(Source data)

--------------------------------

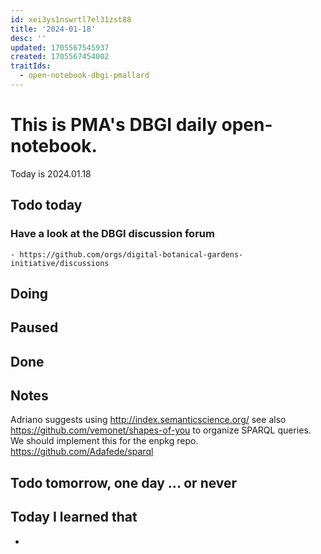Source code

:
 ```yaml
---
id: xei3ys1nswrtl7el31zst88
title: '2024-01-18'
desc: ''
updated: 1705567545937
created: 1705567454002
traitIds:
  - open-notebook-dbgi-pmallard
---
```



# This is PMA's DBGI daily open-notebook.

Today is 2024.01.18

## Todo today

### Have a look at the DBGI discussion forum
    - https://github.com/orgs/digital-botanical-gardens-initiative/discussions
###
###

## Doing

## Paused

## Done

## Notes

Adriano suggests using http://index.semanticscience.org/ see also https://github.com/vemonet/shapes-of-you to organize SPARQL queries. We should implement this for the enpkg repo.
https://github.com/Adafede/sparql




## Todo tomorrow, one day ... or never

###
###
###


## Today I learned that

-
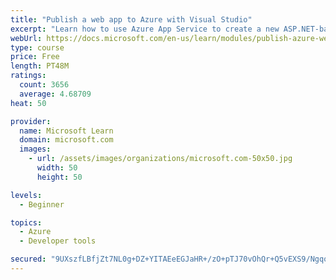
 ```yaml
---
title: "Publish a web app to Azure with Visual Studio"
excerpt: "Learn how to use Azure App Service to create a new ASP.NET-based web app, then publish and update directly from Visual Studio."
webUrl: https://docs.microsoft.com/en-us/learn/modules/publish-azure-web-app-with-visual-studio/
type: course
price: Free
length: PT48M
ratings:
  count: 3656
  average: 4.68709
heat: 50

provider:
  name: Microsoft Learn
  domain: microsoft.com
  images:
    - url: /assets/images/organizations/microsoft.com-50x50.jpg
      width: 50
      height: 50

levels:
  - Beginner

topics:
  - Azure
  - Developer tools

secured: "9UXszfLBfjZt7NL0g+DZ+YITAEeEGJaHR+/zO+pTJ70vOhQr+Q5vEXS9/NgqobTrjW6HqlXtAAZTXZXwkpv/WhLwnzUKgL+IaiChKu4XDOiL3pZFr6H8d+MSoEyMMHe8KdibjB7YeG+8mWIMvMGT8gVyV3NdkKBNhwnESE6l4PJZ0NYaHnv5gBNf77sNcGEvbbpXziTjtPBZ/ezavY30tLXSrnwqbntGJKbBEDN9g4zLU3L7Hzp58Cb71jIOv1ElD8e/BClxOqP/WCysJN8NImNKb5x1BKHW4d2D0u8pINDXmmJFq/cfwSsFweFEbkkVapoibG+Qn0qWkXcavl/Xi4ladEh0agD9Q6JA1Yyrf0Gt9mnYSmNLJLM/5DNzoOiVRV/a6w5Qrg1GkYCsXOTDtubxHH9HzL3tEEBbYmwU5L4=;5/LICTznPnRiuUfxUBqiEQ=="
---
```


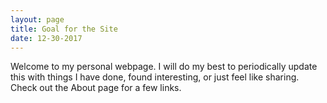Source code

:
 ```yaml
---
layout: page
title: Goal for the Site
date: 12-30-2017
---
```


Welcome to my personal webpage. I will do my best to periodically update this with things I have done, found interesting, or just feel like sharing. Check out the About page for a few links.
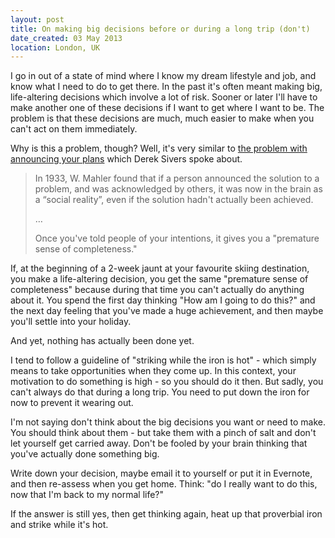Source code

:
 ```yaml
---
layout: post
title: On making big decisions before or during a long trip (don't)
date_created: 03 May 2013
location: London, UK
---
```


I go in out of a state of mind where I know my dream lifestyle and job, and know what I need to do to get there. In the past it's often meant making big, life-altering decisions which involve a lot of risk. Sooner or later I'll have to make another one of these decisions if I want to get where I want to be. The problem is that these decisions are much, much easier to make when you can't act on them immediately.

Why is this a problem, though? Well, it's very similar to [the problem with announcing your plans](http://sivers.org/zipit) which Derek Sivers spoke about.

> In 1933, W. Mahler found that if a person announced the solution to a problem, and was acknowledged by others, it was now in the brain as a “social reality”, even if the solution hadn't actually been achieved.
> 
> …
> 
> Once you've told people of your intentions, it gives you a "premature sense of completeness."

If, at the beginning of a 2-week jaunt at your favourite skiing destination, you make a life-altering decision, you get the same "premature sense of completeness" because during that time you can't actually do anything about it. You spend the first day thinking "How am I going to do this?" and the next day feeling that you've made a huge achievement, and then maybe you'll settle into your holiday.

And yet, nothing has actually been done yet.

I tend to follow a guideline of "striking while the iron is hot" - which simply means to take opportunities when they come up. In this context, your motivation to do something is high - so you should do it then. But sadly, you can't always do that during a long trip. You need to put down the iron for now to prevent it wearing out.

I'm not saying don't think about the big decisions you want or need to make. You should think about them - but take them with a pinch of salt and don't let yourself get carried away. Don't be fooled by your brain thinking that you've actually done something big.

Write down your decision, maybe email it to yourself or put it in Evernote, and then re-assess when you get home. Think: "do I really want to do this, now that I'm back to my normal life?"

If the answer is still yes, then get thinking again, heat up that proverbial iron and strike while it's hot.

--------------------------------

What you need to do. Across the entries above, count the lines with the word "https" and report that count by itself.

Output below. 4